Vielleicht geht der Partner bei der Erziehung der Kinder mit Konflikten anders um als erwartet. Dann ist es gut, das nicht gleich zu bewerten, sondern als das zu beobachten, was es ist: erst einmal nur anders. Auch im Job kann es vorkommen, dass man Aufgaben weitergibt und dann erlebt, dass sie anders ausgeführt werden als man erwartet hatte. Das zu erleben, kann schwierig sein. Wenn man nicht die Gelassenhe­it des Jecken besitzt, der den anderen nicht zu ernst nimmt. Und sich selbst auch nicht.

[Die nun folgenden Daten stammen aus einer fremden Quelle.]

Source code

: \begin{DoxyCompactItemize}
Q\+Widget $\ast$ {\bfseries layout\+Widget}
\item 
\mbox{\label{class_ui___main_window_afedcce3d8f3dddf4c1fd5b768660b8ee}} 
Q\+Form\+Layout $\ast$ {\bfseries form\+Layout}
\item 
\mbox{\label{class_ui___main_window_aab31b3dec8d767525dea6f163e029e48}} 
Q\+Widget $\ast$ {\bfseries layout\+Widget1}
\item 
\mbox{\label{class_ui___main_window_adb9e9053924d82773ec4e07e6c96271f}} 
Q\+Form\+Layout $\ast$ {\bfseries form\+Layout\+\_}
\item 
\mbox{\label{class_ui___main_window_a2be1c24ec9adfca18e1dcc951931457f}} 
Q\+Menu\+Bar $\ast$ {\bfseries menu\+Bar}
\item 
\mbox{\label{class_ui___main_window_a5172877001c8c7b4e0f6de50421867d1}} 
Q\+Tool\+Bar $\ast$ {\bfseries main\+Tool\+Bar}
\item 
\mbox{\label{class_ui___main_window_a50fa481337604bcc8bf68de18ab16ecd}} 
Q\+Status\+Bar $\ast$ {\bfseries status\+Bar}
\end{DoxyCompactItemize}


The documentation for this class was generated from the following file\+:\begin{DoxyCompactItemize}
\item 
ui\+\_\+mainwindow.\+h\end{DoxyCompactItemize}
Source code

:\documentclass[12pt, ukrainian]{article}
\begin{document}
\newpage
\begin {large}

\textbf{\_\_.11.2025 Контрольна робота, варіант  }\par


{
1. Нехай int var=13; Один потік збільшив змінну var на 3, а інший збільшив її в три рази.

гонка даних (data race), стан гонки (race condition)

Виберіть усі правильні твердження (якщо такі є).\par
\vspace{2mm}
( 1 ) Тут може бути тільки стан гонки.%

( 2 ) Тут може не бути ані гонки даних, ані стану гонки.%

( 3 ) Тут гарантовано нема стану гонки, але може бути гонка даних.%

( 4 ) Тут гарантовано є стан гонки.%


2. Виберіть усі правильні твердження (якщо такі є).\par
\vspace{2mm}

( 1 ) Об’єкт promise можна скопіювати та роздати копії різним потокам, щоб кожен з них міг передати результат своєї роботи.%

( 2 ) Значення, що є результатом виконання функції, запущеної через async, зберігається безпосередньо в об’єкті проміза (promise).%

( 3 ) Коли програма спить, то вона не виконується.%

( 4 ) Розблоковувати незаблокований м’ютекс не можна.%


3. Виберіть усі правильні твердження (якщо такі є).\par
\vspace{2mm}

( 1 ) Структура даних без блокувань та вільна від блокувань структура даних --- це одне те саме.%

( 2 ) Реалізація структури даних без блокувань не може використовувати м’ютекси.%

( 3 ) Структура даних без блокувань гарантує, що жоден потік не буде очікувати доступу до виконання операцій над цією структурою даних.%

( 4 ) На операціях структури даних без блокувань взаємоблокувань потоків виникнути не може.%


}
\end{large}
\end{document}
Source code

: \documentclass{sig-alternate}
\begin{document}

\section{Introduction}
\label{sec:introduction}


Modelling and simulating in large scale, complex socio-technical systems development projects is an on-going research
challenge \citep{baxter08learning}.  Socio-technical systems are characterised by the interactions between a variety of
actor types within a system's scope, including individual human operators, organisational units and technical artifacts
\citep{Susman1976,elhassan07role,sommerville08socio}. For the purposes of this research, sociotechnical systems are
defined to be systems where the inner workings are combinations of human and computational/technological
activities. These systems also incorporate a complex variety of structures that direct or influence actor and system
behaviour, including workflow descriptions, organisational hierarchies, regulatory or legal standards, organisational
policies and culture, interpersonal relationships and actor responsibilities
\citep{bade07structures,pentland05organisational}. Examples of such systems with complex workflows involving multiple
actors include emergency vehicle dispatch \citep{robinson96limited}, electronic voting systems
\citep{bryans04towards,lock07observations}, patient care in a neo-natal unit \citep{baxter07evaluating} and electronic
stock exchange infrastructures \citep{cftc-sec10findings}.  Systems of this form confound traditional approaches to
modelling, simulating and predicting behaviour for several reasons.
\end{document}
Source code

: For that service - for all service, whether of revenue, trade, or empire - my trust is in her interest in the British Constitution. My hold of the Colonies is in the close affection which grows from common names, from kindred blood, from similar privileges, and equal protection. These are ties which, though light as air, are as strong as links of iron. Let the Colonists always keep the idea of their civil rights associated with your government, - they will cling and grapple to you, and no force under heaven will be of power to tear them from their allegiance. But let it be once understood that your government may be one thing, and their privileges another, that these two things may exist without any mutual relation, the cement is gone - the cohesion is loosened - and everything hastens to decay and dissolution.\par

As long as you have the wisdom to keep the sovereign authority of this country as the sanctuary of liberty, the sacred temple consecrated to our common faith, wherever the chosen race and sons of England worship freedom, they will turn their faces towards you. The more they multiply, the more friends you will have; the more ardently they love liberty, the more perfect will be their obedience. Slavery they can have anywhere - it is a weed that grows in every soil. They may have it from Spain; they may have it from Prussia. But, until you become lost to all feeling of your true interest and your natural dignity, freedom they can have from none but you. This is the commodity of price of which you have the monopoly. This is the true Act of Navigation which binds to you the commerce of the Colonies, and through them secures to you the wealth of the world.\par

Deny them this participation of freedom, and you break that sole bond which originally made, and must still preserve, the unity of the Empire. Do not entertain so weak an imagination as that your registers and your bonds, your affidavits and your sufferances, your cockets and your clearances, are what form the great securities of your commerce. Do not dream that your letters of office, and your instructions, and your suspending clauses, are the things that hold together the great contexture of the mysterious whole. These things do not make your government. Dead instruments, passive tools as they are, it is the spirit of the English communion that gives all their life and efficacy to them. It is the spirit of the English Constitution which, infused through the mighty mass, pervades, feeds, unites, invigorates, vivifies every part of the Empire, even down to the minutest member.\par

Gerade Menschen, die ihre Aufgaben ernst nehmen, die alles gut machen wollen, weil ihnen das Ergebnis wichtig ist, tun sich oft schwer mit ein wenig wohlwollen­der Distanz. Der Hang, alles immer gleich kritisch zu bewerten, nach Schwachste­llen zu suchen, wenn etwas fremd erscheint, verrät oft nur eine Form innerer Überheblic­hkeit. Natürlich sollte einem nicht alles egal sein, das ist nur achtlos und bequem. Aber ein Funken rheinische Attitüde, frei nach dem Motto: „Et kütt wie et kütt“sowie „Et hätt noch emmer joot jejange“, kann im Alltag an der ein oder anderen Stelle nicht schaden.

Der Jeck hält es für möglich, dass man ihn positiv überrascht. Und er weiß, dass er vieles nicht weiß. Das macht ihn liebenswer­t.